* [TASK ITEM]: A complete, exact retyping of the data below is required.

(Stored dataset items)

+===+

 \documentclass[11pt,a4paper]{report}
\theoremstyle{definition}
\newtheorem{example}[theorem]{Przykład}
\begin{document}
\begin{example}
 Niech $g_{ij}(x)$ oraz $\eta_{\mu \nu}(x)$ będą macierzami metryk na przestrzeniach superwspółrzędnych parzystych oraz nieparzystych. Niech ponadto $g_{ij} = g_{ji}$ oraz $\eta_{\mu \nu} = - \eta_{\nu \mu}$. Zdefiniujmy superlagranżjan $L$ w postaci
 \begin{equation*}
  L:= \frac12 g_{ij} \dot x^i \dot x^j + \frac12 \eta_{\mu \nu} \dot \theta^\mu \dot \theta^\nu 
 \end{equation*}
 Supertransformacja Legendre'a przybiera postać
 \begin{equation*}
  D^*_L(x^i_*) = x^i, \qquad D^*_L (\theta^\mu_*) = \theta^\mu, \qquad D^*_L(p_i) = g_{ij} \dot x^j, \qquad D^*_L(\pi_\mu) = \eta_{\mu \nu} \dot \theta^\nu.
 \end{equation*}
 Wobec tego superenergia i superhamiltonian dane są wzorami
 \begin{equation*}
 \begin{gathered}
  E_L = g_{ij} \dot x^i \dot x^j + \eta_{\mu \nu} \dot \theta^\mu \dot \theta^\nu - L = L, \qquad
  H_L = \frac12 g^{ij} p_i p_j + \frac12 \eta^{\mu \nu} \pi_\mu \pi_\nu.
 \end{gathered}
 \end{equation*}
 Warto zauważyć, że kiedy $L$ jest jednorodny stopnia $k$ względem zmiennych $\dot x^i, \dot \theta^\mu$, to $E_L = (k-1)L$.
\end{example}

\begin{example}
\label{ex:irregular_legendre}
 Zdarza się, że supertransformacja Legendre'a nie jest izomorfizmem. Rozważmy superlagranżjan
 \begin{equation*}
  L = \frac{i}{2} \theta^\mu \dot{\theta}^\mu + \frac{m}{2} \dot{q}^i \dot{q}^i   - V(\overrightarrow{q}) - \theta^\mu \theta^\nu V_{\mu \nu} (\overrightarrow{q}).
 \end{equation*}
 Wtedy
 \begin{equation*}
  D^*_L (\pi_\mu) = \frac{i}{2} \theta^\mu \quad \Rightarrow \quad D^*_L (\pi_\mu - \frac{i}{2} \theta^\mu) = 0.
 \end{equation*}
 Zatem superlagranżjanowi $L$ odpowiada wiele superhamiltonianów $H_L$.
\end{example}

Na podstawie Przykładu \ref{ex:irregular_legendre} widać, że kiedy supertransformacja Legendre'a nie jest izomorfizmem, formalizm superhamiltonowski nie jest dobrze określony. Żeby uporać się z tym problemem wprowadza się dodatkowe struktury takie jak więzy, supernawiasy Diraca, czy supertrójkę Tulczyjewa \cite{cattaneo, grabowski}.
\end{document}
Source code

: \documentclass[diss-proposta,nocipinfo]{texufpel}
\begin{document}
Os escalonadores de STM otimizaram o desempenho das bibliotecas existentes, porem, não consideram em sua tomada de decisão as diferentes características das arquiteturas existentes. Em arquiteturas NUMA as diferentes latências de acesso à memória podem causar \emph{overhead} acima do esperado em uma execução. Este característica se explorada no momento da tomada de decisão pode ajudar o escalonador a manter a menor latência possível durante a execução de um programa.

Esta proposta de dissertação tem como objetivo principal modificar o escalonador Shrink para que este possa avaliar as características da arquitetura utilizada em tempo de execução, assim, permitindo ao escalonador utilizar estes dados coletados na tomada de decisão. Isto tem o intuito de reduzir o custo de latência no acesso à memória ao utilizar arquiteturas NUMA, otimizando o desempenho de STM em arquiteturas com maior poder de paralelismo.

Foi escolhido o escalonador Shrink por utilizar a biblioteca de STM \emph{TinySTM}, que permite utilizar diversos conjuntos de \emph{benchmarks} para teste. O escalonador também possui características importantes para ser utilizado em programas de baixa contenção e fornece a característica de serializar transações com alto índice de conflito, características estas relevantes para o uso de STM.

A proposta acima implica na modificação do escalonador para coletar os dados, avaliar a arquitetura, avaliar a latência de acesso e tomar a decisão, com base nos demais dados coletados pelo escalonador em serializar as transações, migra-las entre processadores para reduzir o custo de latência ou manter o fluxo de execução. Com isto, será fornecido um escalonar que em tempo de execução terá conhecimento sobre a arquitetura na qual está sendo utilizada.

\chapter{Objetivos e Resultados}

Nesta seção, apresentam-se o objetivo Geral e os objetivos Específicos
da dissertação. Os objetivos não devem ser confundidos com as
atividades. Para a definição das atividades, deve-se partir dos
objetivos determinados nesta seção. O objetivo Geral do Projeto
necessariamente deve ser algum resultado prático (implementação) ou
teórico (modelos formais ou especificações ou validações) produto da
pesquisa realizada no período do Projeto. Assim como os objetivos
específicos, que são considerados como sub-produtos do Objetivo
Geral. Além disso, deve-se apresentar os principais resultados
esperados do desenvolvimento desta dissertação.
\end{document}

+===+

* [OUTPUT]:
 \documentclass[11pt,a4paper]{report}
\theoremstyle{definition}
\newtheorem{example}[theorem]{Przykład}
\begin{document}
\begin{example}
 Niech $g_{ij}(x)$ oraz $\eta_{\mu \nu}(x)$ będą macierzami metryk na przestrzeniach superwspółrzędnych parzystych oraz nieparzystych. Niech ponadto $g_{ij} = g_{ji}$ oraz $\eta_{\mu \nu} = - \eta_{\nu \mu}$. Zdefiniujmy superlagranżjan $L$ w postaci
 \begin{equation*}
  L:= \frac12 g_{ij} \dot x^i \dot x^j + \frac12 \eta_{\mu \nu} \dot \theta^\mu \dot \theta^\nu 
 \end{equation*}
 Supertransformacja Legendre'a przybiera postać
 \begin{equation*}
  D^*_L(x^i_*) = x^i, \qquad D^*_L (\theta^\mu_*) = \theta^\mu, \qquad D^*_L(p_i) = g_{ij} \dot x^j, \qquad D^*_L(\pi_\mu) = \eta_{\mu \nu} \dot \theta^\nu.
 \end{equation*}
 Wobec tego superenergia i superhamiltonian dane są wzorami
 \begin{equation*}
 \begin{gathered}
  E_L = g_{ij} \dot x^i \dot x^j + \eta_{\mu \nu} \dot \theta^\mu \dot \theta^\nu - L = L, \qquad
  H_L = \frac12 g^{ij} p_i p_j + \frac12 \eta^{\mu \nu} \pi_\mu \pi_\nu.
 \end{gathered}
 \end{equation*}
 Warto zauważyć, że kiedy $L$ jest jednorodny stopnia $k$ względem zmiennych $\dot x^i, \dot \theta^\mu$, to $E_L = (k-1)L$.
\end{example}

\begin{example}
\label{ex:irregular_legendre}
 Zdarza się, że supertransformacja Legendre'a nie jest izomorfizmem. Rozważmy superlagranżjan
 \begin{equation*}
  L = \frac{i}{2} \theta^\mu \dot{\theta}^\mu + \frac{m}{2} \dot{q}^i \dot{q}^i   - V(\overrightarrow{q}) - \theta^\mu \theta^\nu V_{\mu \nu} (\overrightarrow{q}).
 \end{equation*}
 Wtedy
 \begin{equation*}
  D^*_L (\pi_\mu) = \frac{i}{2} \theta^\mu \quad \Rightarrow \quad D^*_L (\pi_\mu - \frac{i}{2} \theta^\mu) = 0.
 \end{equation*}
 Zatem superlagranżjanowi $L$ odpowiada wiele superhamiltonianów $H_L$.
\end{example}

Na podstawie Przykładu \ref{ex:irregular_legendre} widać, że kiedy supertransformacja Legendre'a nie jest izomorfizmem, formalizm superhamiltonowski nie jest dobrze określony. Żeby uporać się z tym problemem wprowadza się dodatkowe struktury takie jak więzy, supernawiasy Diraca, czy supertrójkę Tulczyjewa \cite{cattaneo, grabowski}.
\end{document}
Source code

: \documentclass[diss-proposta,nocipinfo]{texufpel}
\begin{document}
Os escalonadores de STM otimizaram o desempenho das bibliotecas existentes, porem, não consideram em sua tomada de decisão as diferentes características das arquiteturas existentes. Em arquiteturas NUMA as diferentes latências de acesso à memória podem causar \emph{overhead} acima do esperado em uma execução. Este característica se explorada no momento da tomada de decisão pode ajudar o escalonador a manter a menor latência possível durante a execução de um programa.

Esta proposta de dissertação tem como objetivo principal modificar o escalonador Shrink para que este possa avaliar as características da arquitetura utilizada em tempo de execução, assim, permitindo ao escalonador utilizar estes dados coletados na tomada de decisão. Isto tem o intuito de reduzir o custo de latência no acesso à memória ao utilizar arquiteturas NUMA, otimizando o desempenho de STM em arquiteturas com maior poder de paralelismo.

Foi escolhido o escalonador Shrink por utilizar a biblioteca de STM \emph{TinySTM}, que permite utilizar diversos conjuntos de \emph{benchmarks} para teste. O escalonador também possui características importantes para ser utilizado em programas de baixa contenção e fornece a característica de serializar transações com alto índice de conflito, características estas relevantes para o uso de STM.

A proposta acima implica na modificação do escalonador para coletar os dados, avaliar a arquitetura, avaliar a latência de acesso e tomar a decisão, com base nos demais dados coletados pelo escalonador em serializar as transações, migra-las entre processadores para reduzir o custo de latência ou manter o fluxo de execução. Com isto, será fornecido um escalonar que em tempo de execução terá conhecimento sobre a arquitetura na qual está sendo utilizada.

\chapter{Objetivos e Resultados}

Nesta seção, apresentam-se o objetivo Geral e os objetivos Específicos
da dissertação. Os objetivos não devem ser confundidos com as
atividades. Para a definição das atividades, deve-se partir dos
objetivos determinados nesta seção. O objetivo Geral do Projeto
necessariamente deve ser algum resultado prático (implementação) ou
teórico (modelos formais ou especificações ou validações) produto da
pesquisa realizada no período do Projeto. Assim como os objetivos
específicos, que são considerados como sub-produtos do Objetivo
Geral. Além disso, deve-se apresentar os principais resultados
esperados do desenvolvimento desta dissertação.
\end{document}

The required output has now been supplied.